Hintergrund des Projekts

Kunststoffabfälle, insbesondere Mikroplastikmüll, werden zu einem immer größeren gesellschaftlichen Problem von unermesslichen Ausmaßen. So fanden Forscher der Universität aus Georgia in Amerika heraus, dass 2010 in 192 Küstenregionen der Welt rund 275 Millionen Tonnen Plastikmüll erzeugt wurden, wobei weitere Ergebnisse zeigten, das von den 275 Millionen Tonnen Müll 4,8 bis 12,7 Mio. Tonnen in den Weltmeeren landen.
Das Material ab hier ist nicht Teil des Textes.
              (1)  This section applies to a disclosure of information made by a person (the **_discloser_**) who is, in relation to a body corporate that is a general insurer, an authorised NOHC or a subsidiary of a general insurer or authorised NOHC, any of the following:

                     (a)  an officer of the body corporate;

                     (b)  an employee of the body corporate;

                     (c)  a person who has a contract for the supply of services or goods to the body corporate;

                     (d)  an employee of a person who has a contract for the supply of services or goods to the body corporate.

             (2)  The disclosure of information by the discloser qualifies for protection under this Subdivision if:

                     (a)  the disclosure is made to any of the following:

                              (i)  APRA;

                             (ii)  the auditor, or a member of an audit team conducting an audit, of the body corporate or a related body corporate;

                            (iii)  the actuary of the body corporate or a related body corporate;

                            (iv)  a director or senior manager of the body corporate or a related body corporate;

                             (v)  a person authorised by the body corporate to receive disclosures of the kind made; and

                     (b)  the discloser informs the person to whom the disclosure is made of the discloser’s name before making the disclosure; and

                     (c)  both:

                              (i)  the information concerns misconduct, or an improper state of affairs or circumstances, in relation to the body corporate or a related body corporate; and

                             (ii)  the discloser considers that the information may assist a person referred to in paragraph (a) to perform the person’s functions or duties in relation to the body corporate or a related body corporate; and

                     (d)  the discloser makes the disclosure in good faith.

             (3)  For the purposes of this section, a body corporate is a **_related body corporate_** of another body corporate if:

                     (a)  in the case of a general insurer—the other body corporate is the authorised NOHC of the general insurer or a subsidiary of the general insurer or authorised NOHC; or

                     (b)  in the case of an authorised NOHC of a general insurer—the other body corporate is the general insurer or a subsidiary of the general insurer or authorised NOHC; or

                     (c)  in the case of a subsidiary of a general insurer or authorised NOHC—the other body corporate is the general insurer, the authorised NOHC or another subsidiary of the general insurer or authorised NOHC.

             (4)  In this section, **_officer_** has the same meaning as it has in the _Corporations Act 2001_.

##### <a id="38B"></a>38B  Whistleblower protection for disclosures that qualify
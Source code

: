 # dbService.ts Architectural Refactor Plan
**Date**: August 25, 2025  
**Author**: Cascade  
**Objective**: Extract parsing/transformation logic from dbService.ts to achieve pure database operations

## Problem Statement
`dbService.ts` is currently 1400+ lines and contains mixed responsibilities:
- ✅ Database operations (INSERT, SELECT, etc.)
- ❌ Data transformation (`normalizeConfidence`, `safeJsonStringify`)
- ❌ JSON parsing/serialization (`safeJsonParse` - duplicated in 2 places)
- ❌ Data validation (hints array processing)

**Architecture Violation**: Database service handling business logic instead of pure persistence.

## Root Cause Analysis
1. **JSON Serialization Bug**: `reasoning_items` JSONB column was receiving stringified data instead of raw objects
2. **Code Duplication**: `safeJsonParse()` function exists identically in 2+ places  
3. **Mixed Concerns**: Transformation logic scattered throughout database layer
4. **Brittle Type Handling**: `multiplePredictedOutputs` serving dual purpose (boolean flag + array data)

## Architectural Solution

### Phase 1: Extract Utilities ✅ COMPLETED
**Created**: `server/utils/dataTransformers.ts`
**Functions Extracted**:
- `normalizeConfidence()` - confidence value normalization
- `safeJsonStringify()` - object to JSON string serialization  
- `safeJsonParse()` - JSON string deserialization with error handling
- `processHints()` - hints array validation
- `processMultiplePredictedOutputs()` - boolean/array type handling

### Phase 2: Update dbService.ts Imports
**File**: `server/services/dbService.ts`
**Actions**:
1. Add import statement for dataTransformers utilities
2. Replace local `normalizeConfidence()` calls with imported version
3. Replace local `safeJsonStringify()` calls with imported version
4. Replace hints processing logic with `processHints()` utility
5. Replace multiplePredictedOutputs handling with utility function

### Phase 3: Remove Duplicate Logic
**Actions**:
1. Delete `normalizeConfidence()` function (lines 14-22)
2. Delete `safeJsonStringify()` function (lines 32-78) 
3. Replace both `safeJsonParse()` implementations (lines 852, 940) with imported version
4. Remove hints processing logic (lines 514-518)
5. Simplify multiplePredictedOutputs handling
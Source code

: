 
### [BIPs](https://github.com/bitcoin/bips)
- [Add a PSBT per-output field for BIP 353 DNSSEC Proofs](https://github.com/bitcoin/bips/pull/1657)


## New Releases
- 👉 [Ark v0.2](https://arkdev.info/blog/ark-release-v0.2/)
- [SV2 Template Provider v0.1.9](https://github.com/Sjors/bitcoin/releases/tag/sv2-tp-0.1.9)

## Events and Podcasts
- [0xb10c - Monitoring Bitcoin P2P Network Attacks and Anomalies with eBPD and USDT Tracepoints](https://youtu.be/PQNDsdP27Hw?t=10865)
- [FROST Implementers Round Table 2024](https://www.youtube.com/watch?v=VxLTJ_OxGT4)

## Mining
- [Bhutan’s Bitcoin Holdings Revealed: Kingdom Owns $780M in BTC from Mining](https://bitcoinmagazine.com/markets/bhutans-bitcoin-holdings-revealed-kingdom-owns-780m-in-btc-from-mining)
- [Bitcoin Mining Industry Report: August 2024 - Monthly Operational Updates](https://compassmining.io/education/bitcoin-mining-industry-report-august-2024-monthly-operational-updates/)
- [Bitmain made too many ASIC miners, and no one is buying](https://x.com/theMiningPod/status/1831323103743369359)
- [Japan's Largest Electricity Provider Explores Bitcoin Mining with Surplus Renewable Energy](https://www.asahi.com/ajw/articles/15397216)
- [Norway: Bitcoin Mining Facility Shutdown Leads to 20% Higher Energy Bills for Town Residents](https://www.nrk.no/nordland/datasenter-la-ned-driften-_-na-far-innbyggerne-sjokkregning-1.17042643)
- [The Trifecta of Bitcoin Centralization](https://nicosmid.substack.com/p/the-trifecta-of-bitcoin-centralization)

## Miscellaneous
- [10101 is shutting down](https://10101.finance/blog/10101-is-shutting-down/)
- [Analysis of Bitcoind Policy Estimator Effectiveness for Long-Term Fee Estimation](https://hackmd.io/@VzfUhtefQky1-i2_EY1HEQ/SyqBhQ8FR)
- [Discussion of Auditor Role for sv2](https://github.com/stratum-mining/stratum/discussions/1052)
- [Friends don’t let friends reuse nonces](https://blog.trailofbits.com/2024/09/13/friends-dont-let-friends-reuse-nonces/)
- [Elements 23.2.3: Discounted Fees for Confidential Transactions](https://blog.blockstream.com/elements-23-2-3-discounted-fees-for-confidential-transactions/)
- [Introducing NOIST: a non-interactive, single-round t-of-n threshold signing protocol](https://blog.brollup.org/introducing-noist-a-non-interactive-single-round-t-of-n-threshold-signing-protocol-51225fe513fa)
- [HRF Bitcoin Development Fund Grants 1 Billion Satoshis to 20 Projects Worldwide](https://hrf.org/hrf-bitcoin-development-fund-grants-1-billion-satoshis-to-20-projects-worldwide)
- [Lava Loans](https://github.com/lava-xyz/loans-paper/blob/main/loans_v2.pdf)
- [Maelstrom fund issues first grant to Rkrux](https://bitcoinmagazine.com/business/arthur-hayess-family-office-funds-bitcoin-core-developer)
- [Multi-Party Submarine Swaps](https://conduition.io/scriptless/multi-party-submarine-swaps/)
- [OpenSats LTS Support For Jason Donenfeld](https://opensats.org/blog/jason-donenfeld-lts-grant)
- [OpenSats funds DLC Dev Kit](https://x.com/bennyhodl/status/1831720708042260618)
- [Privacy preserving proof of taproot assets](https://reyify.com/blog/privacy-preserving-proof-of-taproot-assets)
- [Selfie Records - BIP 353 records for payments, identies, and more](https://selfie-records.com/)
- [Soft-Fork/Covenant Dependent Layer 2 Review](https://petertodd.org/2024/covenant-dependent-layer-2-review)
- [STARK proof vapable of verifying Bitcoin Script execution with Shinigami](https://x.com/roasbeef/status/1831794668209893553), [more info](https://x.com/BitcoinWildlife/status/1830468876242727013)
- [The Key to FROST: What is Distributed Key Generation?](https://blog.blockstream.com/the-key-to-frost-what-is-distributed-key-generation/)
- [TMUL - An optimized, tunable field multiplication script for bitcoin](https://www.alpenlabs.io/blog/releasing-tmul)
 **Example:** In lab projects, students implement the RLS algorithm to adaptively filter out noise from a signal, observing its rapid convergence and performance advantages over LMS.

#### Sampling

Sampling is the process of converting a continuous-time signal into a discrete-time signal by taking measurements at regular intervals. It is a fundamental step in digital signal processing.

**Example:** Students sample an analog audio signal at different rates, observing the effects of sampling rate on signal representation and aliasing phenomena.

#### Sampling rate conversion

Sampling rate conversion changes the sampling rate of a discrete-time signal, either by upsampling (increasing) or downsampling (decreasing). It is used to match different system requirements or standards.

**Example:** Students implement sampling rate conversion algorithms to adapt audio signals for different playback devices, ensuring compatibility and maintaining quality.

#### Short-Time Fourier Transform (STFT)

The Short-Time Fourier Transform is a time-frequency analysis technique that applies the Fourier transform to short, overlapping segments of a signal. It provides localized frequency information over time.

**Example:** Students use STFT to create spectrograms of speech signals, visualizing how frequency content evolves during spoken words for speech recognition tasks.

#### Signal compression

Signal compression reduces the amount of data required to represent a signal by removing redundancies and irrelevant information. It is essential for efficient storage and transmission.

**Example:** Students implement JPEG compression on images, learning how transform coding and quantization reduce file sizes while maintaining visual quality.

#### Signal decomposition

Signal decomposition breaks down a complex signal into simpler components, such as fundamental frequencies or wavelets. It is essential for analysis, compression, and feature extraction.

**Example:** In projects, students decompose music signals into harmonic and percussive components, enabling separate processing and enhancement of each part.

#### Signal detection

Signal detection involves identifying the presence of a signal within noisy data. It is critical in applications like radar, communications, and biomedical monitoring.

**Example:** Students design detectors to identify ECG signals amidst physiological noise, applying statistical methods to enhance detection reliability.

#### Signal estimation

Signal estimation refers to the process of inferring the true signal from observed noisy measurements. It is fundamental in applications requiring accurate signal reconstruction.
Auch Deutschland ist von der Problematik der mit Mikroplastik verunreinigten Gewässern betroffen.

Forschungsergebnisse des Alfred-Wegener-Instituts (AWI) zeigen, dass in Proben aus Klärwerksfiltern tagesabhängig zwischen 0,53 x 10³ und 18 x 10³ Partikel pro einem Kubikmeter Wasser zu finden sind. Allerdings ist nicht nur die hohe Umweltbelastung ein Problem, denn laut dem AWI und anderer Studien aus Kanada und Malaysia, nehmen Meeresorganismen wie beispielsweise Fische, Seevögel, Muscheln und Krebse diese Partikel auf. Das Mikroplastik kommt dadurch auch in die menschliche Nahrungskette kommt, wobei noch nicht bekannt ist, ob und welche gesundheitlichen Schäden der Verzehr von mikroplastikbelasteten Lebensmitteln nach sich zieht.

Projektziel

Aufgrund der oben genannten Tatsachen ergeben sich prinzipiell zwei Anwendungsszenarien. Ersteres ist die Identifikation von Kunststoffen in Recyclingprozessen, um ein sortenreines Trennen zu gewährleisten. Sekundäres Ziel ist die Identifikation von Kunststoffen in und auf Umweltmatrizen. Für beide Ziele soll eine optische Messmethodik verwendet werden, die im Bereich der biomedizinischen Forschung bereits zum Einsatz kommt: Die bildgebende Mikroskopie der Fluoreszenzabklingzeit (Fluorescence Lifetime Imaging Microscopy: FLIM).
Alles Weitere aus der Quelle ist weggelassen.